Learning how search engines work can help
you market your site.
The common misconception is that search engines crawl the web when a user enters a search query. This is not true. Search engines use automated programmes (spiders or bots) to constantly crawl the internet and index websites that they find according to keywords that the website uses. These programmes return to a site and index any changes that may have occurred. These can affect where a website places for search results.
A search engine has four components, such as spiders, index, relevancy algorithms and search results. Search engines send out spiders (or bots) to crawl as many web pages as possible. These are then read, collected and indexed to give you the best results for your search criteria. The search engine responds to a search query by looking at its own index (not the internet) and returns relevant results for the query.
Search engines typically want to return relevant and organic results, thus they ignore banners and other rich media (like flash) in the search. PageRank is assigned to the indexed pages and the most relevant results (the highest ranking) get placed at the top of the page.
All search engines rank relevancy in a different way, using different criteria to determine relevancy. A good idea is to research as many of the criteria as you can and attempt to make your website work on all the major search engines. Another option is to optimise for one search engine, usually the most popular search engine, and see that it works on other search engines as well.

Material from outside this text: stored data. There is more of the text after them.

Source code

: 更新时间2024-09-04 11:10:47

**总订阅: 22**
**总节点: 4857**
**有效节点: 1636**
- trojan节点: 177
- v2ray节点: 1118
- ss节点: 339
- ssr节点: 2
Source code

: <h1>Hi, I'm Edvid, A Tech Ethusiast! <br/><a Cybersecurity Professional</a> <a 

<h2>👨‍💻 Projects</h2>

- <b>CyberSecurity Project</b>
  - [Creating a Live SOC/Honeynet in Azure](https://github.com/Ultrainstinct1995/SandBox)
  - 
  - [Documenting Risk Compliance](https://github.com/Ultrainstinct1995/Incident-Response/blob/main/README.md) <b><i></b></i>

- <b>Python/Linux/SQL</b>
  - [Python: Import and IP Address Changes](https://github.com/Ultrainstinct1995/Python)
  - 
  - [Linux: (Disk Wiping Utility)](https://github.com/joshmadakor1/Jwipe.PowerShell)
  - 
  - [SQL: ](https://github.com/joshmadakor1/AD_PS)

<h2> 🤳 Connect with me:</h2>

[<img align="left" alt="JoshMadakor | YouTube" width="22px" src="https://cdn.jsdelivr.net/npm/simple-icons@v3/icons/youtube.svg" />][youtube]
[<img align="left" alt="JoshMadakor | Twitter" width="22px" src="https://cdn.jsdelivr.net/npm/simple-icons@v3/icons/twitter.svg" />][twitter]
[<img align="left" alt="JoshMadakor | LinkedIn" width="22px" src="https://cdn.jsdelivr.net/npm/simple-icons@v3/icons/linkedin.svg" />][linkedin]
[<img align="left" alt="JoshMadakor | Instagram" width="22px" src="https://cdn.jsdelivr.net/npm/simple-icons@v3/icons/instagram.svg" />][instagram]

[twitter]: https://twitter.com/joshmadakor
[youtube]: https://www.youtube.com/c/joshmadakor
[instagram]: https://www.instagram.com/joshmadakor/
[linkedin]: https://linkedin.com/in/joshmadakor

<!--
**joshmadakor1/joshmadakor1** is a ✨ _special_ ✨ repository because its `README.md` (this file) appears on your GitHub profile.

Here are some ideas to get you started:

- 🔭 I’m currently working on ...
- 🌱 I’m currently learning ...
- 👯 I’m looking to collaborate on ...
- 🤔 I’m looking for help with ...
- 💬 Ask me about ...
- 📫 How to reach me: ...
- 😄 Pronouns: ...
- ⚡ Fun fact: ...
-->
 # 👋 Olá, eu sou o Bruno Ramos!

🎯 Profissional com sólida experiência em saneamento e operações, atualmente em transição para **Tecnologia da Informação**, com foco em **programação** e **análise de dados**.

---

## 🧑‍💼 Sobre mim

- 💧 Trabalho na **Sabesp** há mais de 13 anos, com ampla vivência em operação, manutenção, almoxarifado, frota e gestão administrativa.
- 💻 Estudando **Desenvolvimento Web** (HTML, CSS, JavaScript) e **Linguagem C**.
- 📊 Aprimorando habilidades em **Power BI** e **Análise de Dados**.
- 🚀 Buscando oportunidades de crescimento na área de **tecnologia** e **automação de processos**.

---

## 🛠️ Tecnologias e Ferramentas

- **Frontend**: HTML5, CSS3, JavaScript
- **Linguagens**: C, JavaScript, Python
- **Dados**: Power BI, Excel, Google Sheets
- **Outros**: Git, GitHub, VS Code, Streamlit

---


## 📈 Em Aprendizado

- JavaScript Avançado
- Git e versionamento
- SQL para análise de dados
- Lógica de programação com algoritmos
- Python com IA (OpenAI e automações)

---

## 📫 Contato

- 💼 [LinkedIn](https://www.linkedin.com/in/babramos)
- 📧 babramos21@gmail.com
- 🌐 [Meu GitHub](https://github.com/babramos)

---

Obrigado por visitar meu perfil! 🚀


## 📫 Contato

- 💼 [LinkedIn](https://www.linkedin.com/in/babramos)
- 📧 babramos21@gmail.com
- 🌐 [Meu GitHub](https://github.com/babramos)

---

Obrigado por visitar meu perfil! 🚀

In terms of SEM (Search Engine Marketing), you need to optimise your website in order to make it work with most of a search engine’s criteria for relevancy. The three largest search engines, Google, Bing and Yahoo!, have guidelines and policies in place that you can read in order to make sure that your website performs well.
The other way to optimise your website is to hire the services of an SEO company, but make sure that they use white-hat SEO techniques so that you don’t get punished by search engines for bad SEO practices.